= Aim of the task =
What's wanted here is the full listing below, repeated exactly, with no images in it.

= Data records =
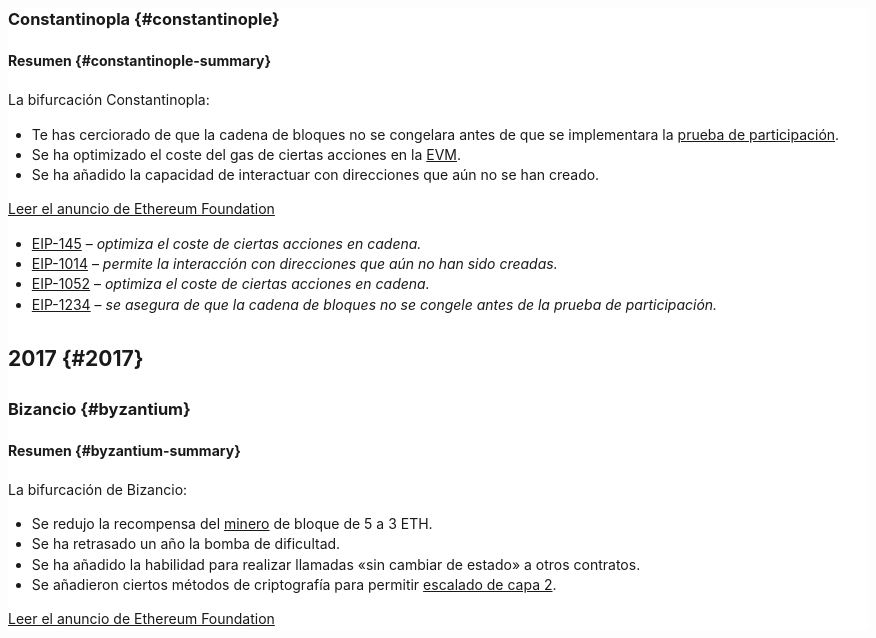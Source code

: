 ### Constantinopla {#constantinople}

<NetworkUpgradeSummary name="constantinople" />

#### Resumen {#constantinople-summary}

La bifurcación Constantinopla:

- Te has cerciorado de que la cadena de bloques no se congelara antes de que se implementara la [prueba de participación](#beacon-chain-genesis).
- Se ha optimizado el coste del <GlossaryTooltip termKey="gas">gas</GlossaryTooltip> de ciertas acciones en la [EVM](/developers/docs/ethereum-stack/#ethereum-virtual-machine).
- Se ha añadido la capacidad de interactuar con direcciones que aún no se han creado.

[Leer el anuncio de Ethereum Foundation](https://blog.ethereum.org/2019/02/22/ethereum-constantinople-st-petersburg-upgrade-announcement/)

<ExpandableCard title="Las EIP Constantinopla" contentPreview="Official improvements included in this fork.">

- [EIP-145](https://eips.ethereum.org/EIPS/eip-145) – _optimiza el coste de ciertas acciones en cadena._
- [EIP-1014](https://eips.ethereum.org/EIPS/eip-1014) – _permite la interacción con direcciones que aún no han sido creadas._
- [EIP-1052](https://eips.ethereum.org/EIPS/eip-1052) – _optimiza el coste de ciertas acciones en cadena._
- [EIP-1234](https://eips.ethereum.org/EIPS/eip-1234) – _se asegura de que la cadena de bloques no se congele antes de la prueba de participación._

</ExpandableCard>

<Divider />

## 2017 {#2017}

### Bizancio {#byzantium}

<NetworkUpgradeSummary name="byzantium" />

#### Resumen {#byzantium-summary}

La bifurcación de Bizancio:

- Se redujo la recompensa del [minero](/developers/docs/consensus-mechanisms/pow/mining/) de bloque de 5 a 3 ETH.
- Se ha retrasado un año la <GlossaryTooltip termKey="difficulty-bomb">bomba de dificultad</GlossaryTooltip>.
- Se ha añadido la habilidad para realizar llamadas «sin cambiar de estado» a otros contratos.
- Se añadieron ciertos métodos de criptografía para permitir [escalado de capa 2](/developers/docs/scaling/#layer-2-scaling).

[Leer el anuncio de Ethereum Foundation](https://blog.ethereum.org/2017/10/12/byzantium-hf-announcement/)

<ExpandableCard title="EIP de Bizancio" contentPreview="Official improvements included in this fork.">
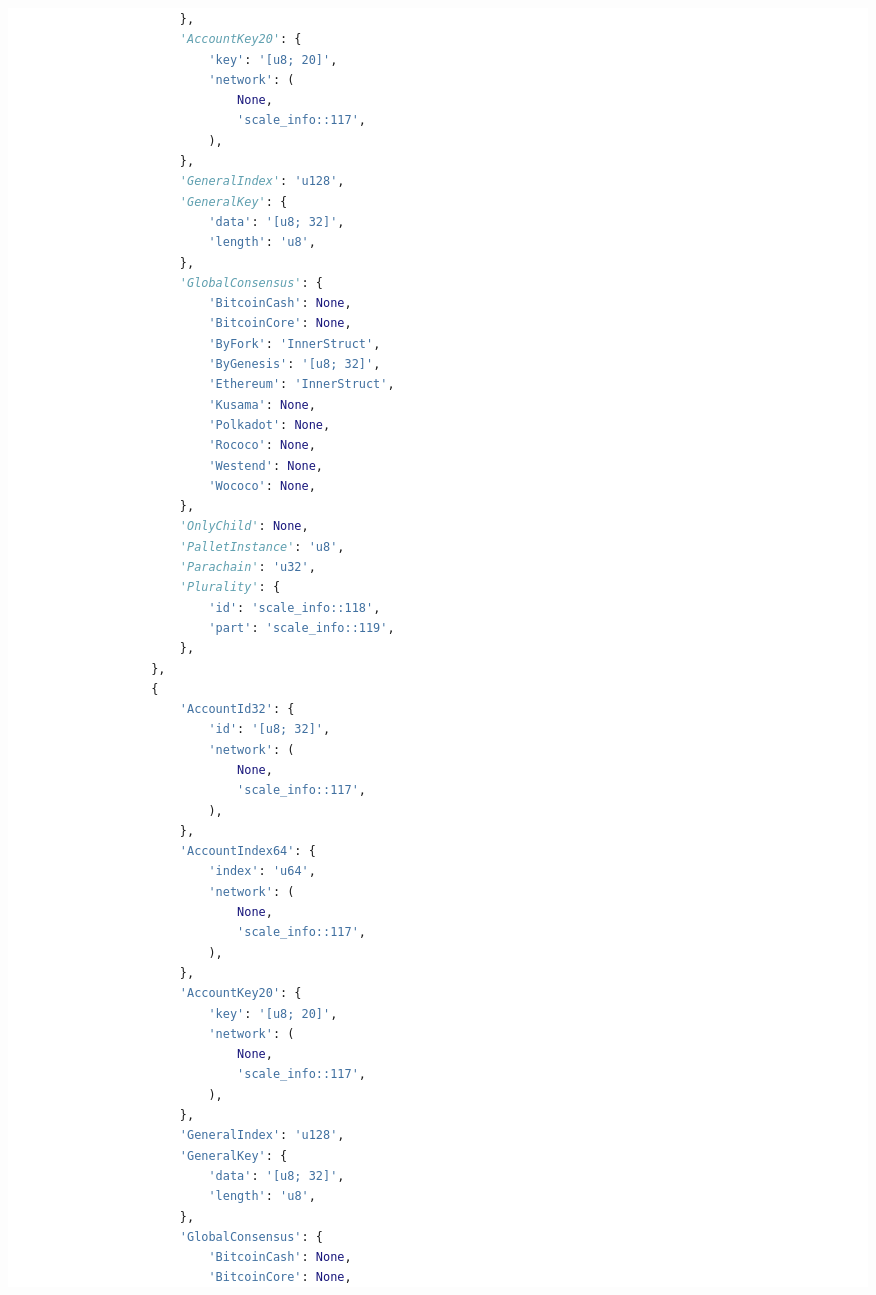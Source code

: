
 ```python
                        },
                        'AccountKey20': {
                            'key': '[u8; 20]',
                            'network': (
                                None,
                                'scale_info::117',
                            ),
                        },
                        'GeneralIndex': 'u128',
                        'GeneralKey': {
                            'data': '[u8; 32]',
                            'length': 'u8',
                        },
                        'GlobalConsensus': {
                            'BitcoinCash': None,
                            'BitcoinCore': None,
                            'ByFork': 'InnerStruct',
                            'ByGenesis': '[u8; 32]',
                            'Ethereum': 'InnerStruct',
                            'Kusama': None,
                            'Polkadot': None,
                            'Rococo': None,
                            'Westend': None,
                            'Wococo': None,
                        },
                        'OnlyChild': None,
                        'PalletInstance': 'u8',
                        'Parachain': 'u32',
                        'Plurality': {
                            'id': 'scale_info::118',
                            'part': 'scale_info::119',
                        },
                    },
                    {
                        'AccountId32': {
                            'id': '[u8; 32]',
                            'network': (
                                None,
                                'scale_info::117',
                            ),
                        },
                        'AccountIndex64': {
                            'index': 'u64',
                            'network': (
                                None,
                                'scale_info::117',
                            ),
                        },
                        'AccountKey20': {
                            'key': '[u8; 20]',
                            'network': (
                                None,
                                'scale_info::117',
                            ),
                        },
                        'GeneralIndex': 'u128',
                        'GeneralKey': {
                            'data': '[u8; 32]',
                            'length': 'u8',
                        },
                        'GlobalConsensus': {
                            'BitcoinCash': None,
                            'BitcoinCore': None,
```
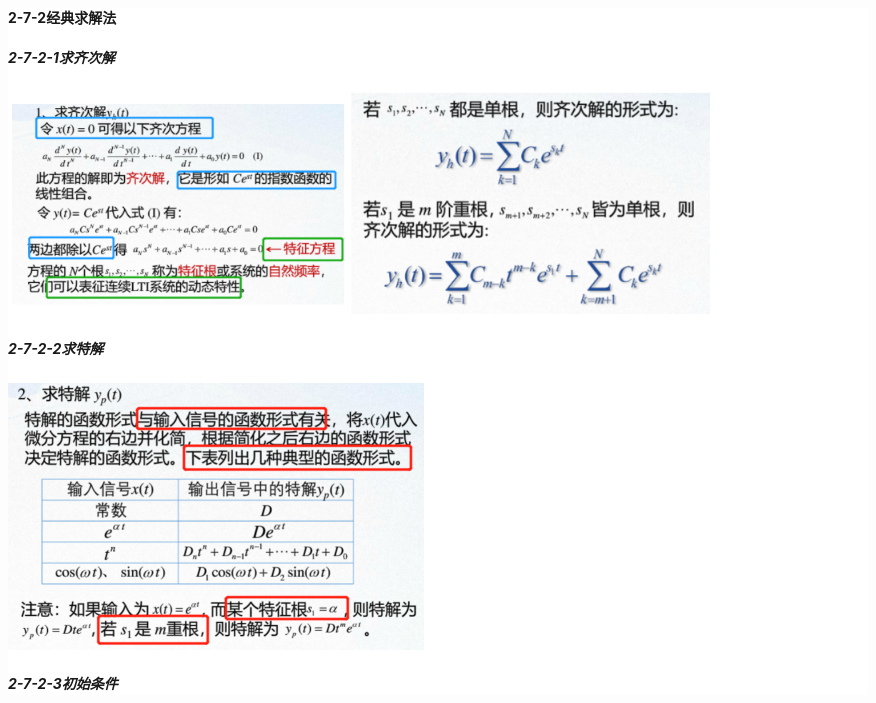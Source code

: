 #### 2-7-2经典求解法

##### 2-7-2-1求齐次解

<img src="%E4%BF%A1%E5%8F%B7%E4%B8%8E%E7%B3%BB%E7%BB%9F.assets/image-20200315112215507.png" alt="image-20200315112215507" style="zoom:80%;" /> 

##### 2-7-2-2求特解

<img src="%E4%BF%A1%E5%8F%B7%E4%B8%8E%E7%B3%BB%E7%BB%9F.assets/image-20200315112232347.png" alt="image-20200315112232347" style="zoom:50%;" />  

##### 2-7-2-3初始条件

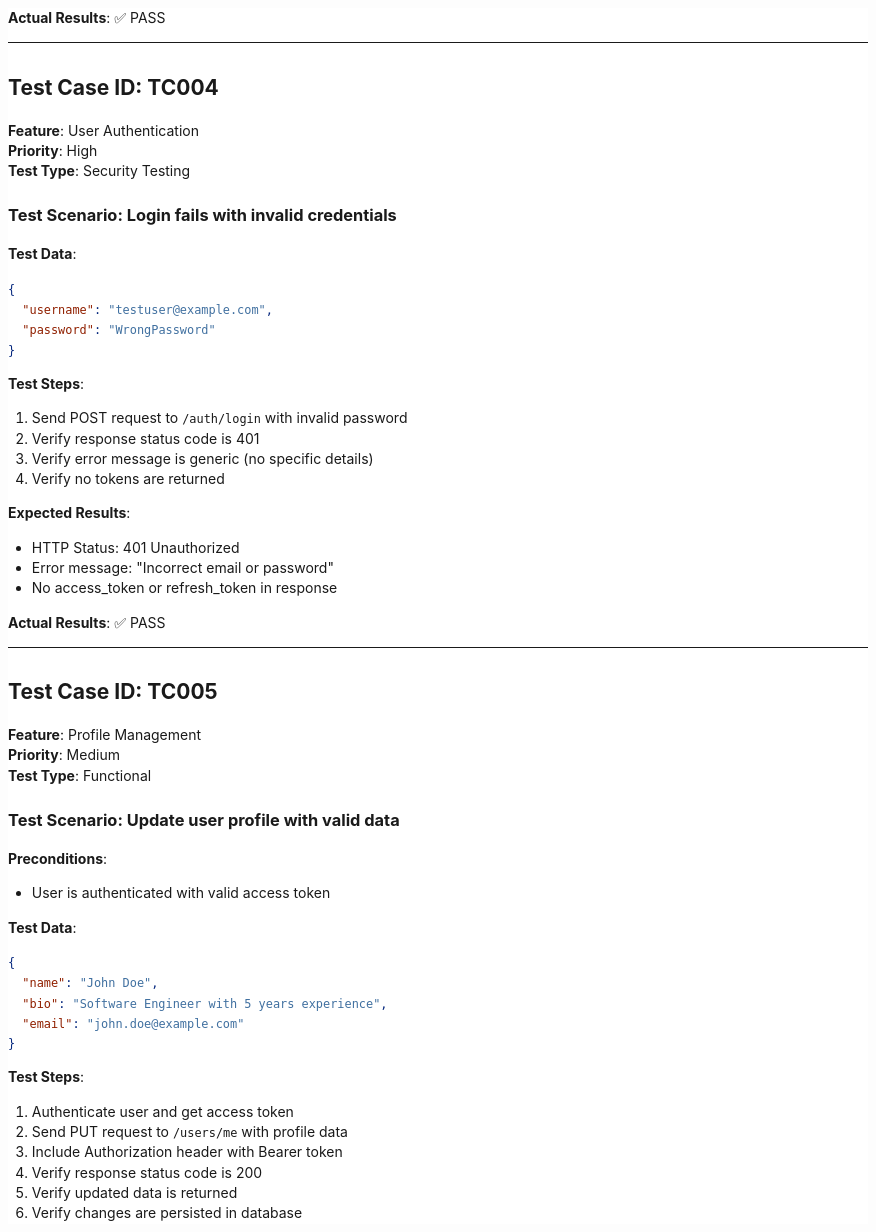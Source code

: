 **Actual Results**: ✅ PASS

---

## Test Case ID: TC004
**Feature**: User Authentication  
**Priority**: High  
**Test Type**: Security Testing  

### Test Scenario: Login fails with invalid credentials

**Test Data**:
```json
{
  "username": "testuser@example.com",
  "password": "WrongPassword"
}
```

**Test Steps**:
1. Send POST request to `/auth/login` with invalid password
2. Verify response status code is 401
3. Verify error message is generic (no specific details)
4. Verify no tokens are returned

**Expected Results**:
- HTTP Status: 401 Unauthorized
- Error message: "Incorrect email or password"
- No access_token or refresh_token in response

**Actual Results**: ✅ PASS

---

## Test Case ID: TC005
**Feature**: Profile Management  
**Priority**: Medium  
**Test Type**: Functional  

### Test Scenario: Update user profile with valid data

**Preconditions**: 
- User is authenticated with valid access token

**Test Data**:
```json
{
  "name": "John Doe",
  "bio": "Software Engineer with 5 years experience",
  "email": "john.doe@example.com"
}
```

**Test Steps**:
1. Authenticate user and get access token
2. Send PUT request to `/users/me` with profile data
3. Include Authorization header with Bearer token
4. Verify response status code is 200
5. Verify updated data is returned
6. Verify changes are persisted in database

= Solution below =
Source code

: ### Constantinopla {#constantinople}

<NetworkUpgradeSummary name="constantinople" />

#### Resumen {#constantinople-summary}

La bifurcación Constantinopla:

- Te has cerciorado de que la cadena de bloques no se congelara antes de que se implementara la [prueba de participación](#beacon-chain-genesis).
- Se ha optimizado el coste del <GlossaryTooltip termKey="gas">gas</GlossaryTooltip> de ciertas acciones en la [EVM](/developers/docs/ethereum-stack/#ethereum-virtual-machine).
- Se ha añadido la capacidad de interactuar con direcciones que aún no se han creado.

[Leer el anuncio de Ethereum Foundation](https://blog.ethereum.org/2019/02/22/ethereum-constantinople-st-petersburg-upgrade-announcement/)

<ExpandableCard title="Las EIP Constantinopla" contentPreview="Official improvements included in this fork.">

- [EIP-145](https://eips.ethereum.org/EIPS/eip-145) – _optimiza el coste de ciertas acciones en cadena._
- [EIP-1014](https://eips.ethereum.org/EIPS/eip-1014) – _permite la interacción con direcciones que aún no han sido creadas._
- [EIP-1052](https://eips.ethereum.org/EIPS/eip-1052) – _optimiza el coste de ciertas acciones en cadena._
- [EIP-1234](https://eips.ethereum.org/EIPS/eip-1234) – _se asegura de que la cadena de bloques no se congele antes de la prueba de participación._

</ExpandableCard>

<Divider />

## 2017 {#2017}

### Bizancio {#byzantium}

<NetworkUpgradeSummary name="byzantium" />

#### Resumen {#byzantium-summary}

La bifurcación de Bizancio:

- Se redujo la recompensa del [minero](/developers/docs/consensus-mechanisms/pow/mining/) de bloque de 5 a 3 ETH.
- Se ha retrasado un año la <GlossaryTooltip termKey="difficulty-bomb">bomba de dificultad</GlossaryTooltip>.
- Se ha añadido la habilidad para realizar llamadas «sin cambiar de estado» a otros contratos.
- Se añadieron ciertos métodos de criptografía para permitir [escalado de capa 2](/developers/docs/scaling/#layer-2-scaling).

[Leer el anuncio de Ethereum Foundation](https://blog.ethereum.org/2017/10/12/byzantium-hf-announcement/)

<ExpandableCard title="EIP de Bizancio" contentPreview="Official improvements included in this fork.">
Source code

:
 ```python
                        },
                        'AccountKey20': {
                            'key': '[u8; 20]',
                            'network': (
                                None,
                                'scale_info::117',
                            ),
                        },
                        'GeneralIndex': 'u128',
                        'GeneralKey': {
                            'data': '[u8; 32]',
                            'length': 'u8',
                        },
                        'GlobalConsensus': {
                            'BitcoinCash': None,
                            'BitcoinCore': None,
                            'ByFork': 'InnerStruct',
                            'ByGenesis': '[u8; 32]',
                            'Ethereum': 'InnerStruct',
                            'Kusama': None,
                            'Polkadot': None,
                            'Rococo': None,
                            'Westend': None,
                            'Wococo': None,
                        },
                        'OnlyChild': None,
                        'PalletInstance': 'u8',
                        'Parachain': 'u32',
                        'Plurality': {
                            'id': 'scale_info::118',
                            'part': 'scale_info::119',
                        },
                    },
                    {
                        'AccountId32': {
                            'id': '[u8; 32]',
                            'network': (
                                None,
                                'scale_info::117',
                            ),
                        },
                        'AccountIndex64': {
                            'index': 'u64',
                            'network': (
                                None,
                                'scale_info::117',
                            ),
                        },
                        'AccountKey20': {
                            'key': '[u8; 20]',
                            'network': (
                                None,
                                'scale_info::117',
                            ),
                        },
                        'GeneralIndex': 'u128',
                        'GeneralKey': {
                            'data': '[u8; 32]',
                            'length': 'u8',
                        },
                        'GlobalConsensus': {
                            'BitcoinCash': None,
                            'BitcoinCore': None,
```
Source code

: #### 2-7-2经典求解法

##### 2-7-2-1求齐次解

<img src="%E4%BF%A1%E5%8F%B7%E4%B8%8E%E7%B3%BB%E7%BB%9F.assets/image-20200315112215507.png" alt="image-20200315112215507" style="zoom:80%;" /> 

##### 2-7-2-2求特解

<img src="%E4%BF%A1%E5%8F%B7%E4%B8%8E%E7%B3%BB%E7%BB%9F.assets/image-20200315112232347.png" alt="image-20200315112232347" style="zoom:50%;" />  

##### 2-7-2-3初始条件

Source code

: **Actual Results**: ✅ PASS

---

## Test Case ID: TC004
**Feature**: User Authentication  
**Priority**: High  
**Test Type**: Security Testing  

### Test Scenario: Login fails with invalid credentials

**Test Data**:
```json
{
  "username": "testuser@example.com",
  "password": "WrongPassword"
}
```

**Test Steps**:
1. Send POST request to `/auth/login` with invalid password
2. Verify response status code is 401
3. Verify error message is generic (no specific details)
4. Verify no tokens are returned

**Expected Results**:
- HTTP Status: 401 Unauthorized
- Error message: "Incorrect email or password"
- No access_token or refresh_token in response

**Actual Results**: ✅ PASS

---

## Test Case ID: TC005
**Feature**: Profile Management  
**Priority**: Medium  
**Test Type**: Functional  

### Test Scenario: Update user profile with valid data

**Preconditions**: 
- User is authenticated with valid access token

**Test Data**:
```json
{
  "name": "John Doe",
  "bio": "Software Engineer with 5 years experience",
  "email": "john.doe@example.com"
}
```

**Test Steps**:
1. Authenticate user and get access token
2. Send PUT request to `/users/me` with profile data
3. Include Authorization header with Bearer token
4. Verify response status code is 200
5. Verify updated data is returned
6. Verify changes are persisted in database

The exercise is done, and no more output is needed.